4. Las moléculas de agua ahora pueden entrar y unirse al sitio activo a través de enlaces de hidrógeno entre los átomos de hidrógeno del agua y el nitrógeno histidina-57 Schiff.

5. El oxígeno del agua ahora hace un ataque nucleofílico sobre el carbono carbonilo del intermedio de la enzima acilo, empujando los electrones pi del carbonilo sobre el carbono carbonilo a medida que la histidina-57 extrae un protón del agua. Esto forma otro carbono cuaternario unido covalentemente con serina, un hidroxilo, un oxianión y el aminoácido aromático.

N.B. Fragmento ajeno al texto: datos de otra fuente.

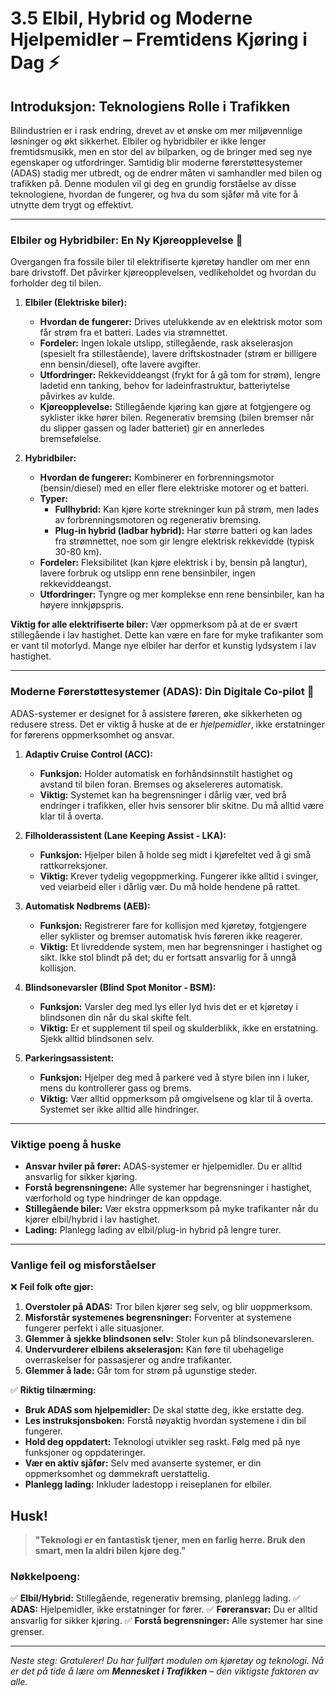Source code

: # 3.5 Elbil, Hybrid og Moderne Hjelpemidler – Fremtidens Kjøring i Dag ⚡

## Introduksjon: Teknologiens Rolle i Trafikken

Bilindustrien er i rask endring, drevet av et ønske om mer miljøvennlige løsninger og økt sikkerhet. Elbiler og hybridbiler er ikke lenger fremtidsmusikk, men en stor del av bilparken, og de bringer med seg nye egenskaper og utfordringer. Samtidig blir moderne førerstøttesystemer (ADAS) stadig mer utbredt, og de endrer måten vi samhandler med bilen og trafikken på. Denne modulen vil gi deg en grundig forståelse av disse teknologiene, hvordan de fungerer, og hva du som sjåfør må vite for å utnytte dem trygt og effektivt.

---

### Elbiler og Hybridbiler: En Ny Kjøreopplevelse 🔋

Overgangen fra fossile biler til elektrifiserte kjøretøy handler om mer enn bare drivstoff. Det påvirker kjøreopplevelsen, vedlikeholdet og hvordan du forholder deg til bilen.

1.  **Elbiler (Elektriske biler):**  
    -   **Hvordan de fungerer:** Drives utelukkende av en elektrisk motor som får strøm fra et batteri. Lades via strømnettet.  
    -   **Fordeler:** Ingen lokale utslipp, stillegående, rask akselerasjon (spesielt fra stillestående), lavere driftskostnader (strøm er billigere enn bensin/diesel), ofte lavere avgifter.  
    -   **Utfordringer:** Rekkeviddeangst (frykt for å gå tom for strøm), lengre ladetid enn tanking, behov for ladeinfrastruktur, batteriytelse påvirkes av kulde.  
    -   **Kjøreopplevelse:** Stillegående kjøring kan gjøre at fotgjengere og syklister ikke hører bilen. Regenerativ bremsing (bilen bremser når du slipper gassen og lader batteriet) gir en annerledes bremsefølelse.

2.  **Hybridbiler:**  
    -   **Hvordan de fungerer:** Kombinerer en forbrenningsmotor (bensin/diesel) med en eller flere elektriske motorer og et batteri.  
    -   **Typer:**  
        -   **Fullhybrid:** Kan kjøre korte strekninger kun på strøm, men lades av forbrenningsmotoren og regenerativ bremsing.  
        -   **Plug-in hybrid (ladbar hybrid):** Har større batteri og kan lades fra strømnettet, noe som gir lengre elektrisk rekkevidde (typisk 30-80 km).  
    -   **Fordeler:** Fleksibilitet (kan kjøre elektrisk i by, bensin på langtur), lavere forbruk og utslipp enn rene bensinbiler, ingen rekkeviddeangst.  
    -   **Utfordringer:** Tyngre og mer komplekse enn rene bensinbiler, kan ha høyere innkjøpspris.

**Viktig for alle elektrifiserte biler:** Vær oppmerksom på at de er svært stillegående i lav hastighet. Dette kan være en fare for myke trafikanter som er vant til motorlyd. Mange nye elbiler har derfor et kunstig lydsystem i lav hastighet.

---

### Moderne Førerstøttesystemer (ADAS): Din Digitale Co-pilot 🤖

ADAS-systemer er designet for å assistere føreren, øke sikkerheten og redusere stress. Det er viktig å huske at de er *hjelpemidler*, ikke erstatninger for førerens oppmerksomhet og ansvar.

1.  **Adaptiv Cruise Control (ACC):**  
    -   **Funksjon:** Holder automatisk en forhåndsinnstilt hastighet og avstand til bilen foran. Bremses og akselereres automatisk.  
    -   **Viktig:** Systemet kan ha begrensninger i dårlig vær, ved brå endringer i trafikken, eller hvis sensorer blir skitne. Du må alltid være klar til å overta.

2.  **Filholderassistent (Lane Keeping Assist - LKA):**  
    -   **Funksjon:** Hjelper bilen å holde seg midt i kjørefeltet ved å gi små rattkorreksjoner.  
    -   **Viktig:** Krever tydelig vegoppmerking. Fungerer ikke alltid i svinger, ved veiarbeid eller i dårlig vær. Du må holde hendene på rattet.

3.  **Automatisk Nødbrems (AEB):**  
    -   **Funksjon:** Registrerer fare for kollisjon med kjøretøy, fotgjengere eller syklister og bremser automatisk hvis føreren ikke reagerer.  
    -   **Viktig:** Et livreddende system, men har begrensninger i hastighet og sikt. Ikke stol blindt på det; du er fortsatt ansvarlig for å unngå kollisjon.

4.  **Blindsonevarsler (Blind Spot Monitor - BSM):**  
    -   **Funksjon:** Varsler deg med lys eller lyd hvis det er et kjøretøy i blindsonen din når du skal skifte felt.  
    -   **Viktig:** Er et supplement til speil og skulderblikk, ikke en erstatning. Sjekk alltid blindsonen selv.

5.  **Parkeringsassistent:**  
    -   **Funksjon:** Hjelper deg med å parkere ved å styre bilen inn i luker, mens du kontrollerer gass og brems.  
    -   **Viktig:** Vær alltid oppmerksom på omgivelsene og klar til å overta. Systemet ser ikke alltid alle hindringer.

---

### Viktige poeng å huske

-   **Ansvar hviler på fører:** ADAS-systemer er hjelpemidler. Du er alltid ansvarlig for sikker kjøring.
-   **Forstå begrensningene:** Alle systemer har begrensninger i hastighet, værforhold og type hindringer de kan oppdage.
-   **Stillegående biler:** Vær ekstra oppmerksom på myke trafikanter når du kjører elbil/hybrid i lav hastighet.
-   **Lading:** Planlegg lading av elbil/plug-in hybrid på lengre turer.

---

### Vanlige feil og misforståelser

❌ **Feil folk ofte gjør:**
1.  **Overstoler på ADAS:** Tror bilen kjører seg selv, og blir uoppmerksom.
2.  **Misforstår systemenes begrensninger:** Forventer at systemene fungerer perfekt i alle situasjoner.
3.  **Glemmer å sjekke blindsonen selv:** Stoler kun på blindsonevarsleren.
4.  **Undervurderer elbilens akselerasjon:** Kan føre til ubehagelige overraskelser for passasjerer og andre trafikanter.
5.  **Glemmer å lade:** Går tom for strøm på ugunstige steder.

✅ **Riktig tilnærming:**
-   **Bruk ADAS som hjelpemidler:** De skal støtte deg, ikke erstatte deg.
-   **Les instruksjonsboken:** Forstå nøyaktig hvordan systemene i din bil fungerer.
-   **Hold deg oppdatert:** Teknologi utvikler seg raskt. Følg med på nye funksjoner og oppdateringer.
-   **Vær en aktiv sjåfør:** Selv med avanserte systemer, er din oppmerksomhet og dømmekraft uerstattelig.
-   **Planlegg lading:** Inkluder ladestopp i reiseplanen for elbiler.

## Husk!

> **"Teknologi er en fantastisk tjener, men en farlig herre. Bruk den smart, men la aldri bilen kjøre deg."**

### Nøkkelpoeng:
✅ **Elbil/Hybrid:** Stillegående, regenerativ bremsing, planlegg lading.
✅ **ADAS:** Hjelpemidler, ikke erstatninger for fører.
✅ **Føreransvar:** Du er alltid ansvarlig for sikker kjøring.
✅ **Forstå begrensninger:** Alle systemer har sine grenser.

---

*Neste steg: Gratulerer! Du har fullført modulen om kjøretøy og teknologi. Nå er det på tide å lære om **Mennesket i Trafikken** – den viktigste faktoren av alle.*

El protón de la histidina-57 recientemente protonada ahora es capaz de hacer un enlace de hidrógeno con el oxígeno de la serina.

6. Los electrones oxianion reforman el enlace carbonilo pi, rompiendo el enlace entre el carbono carbonilo y el hidroxilo de serina. Los electrones en este enlace son utilizados por el oxígeno de la serina para desprotonar el nitrógeno de histidina Schiff y reformar la enzima original. El sustrato ya no tiene afinidad por el sitio activo, y pronto se disocia del complejo.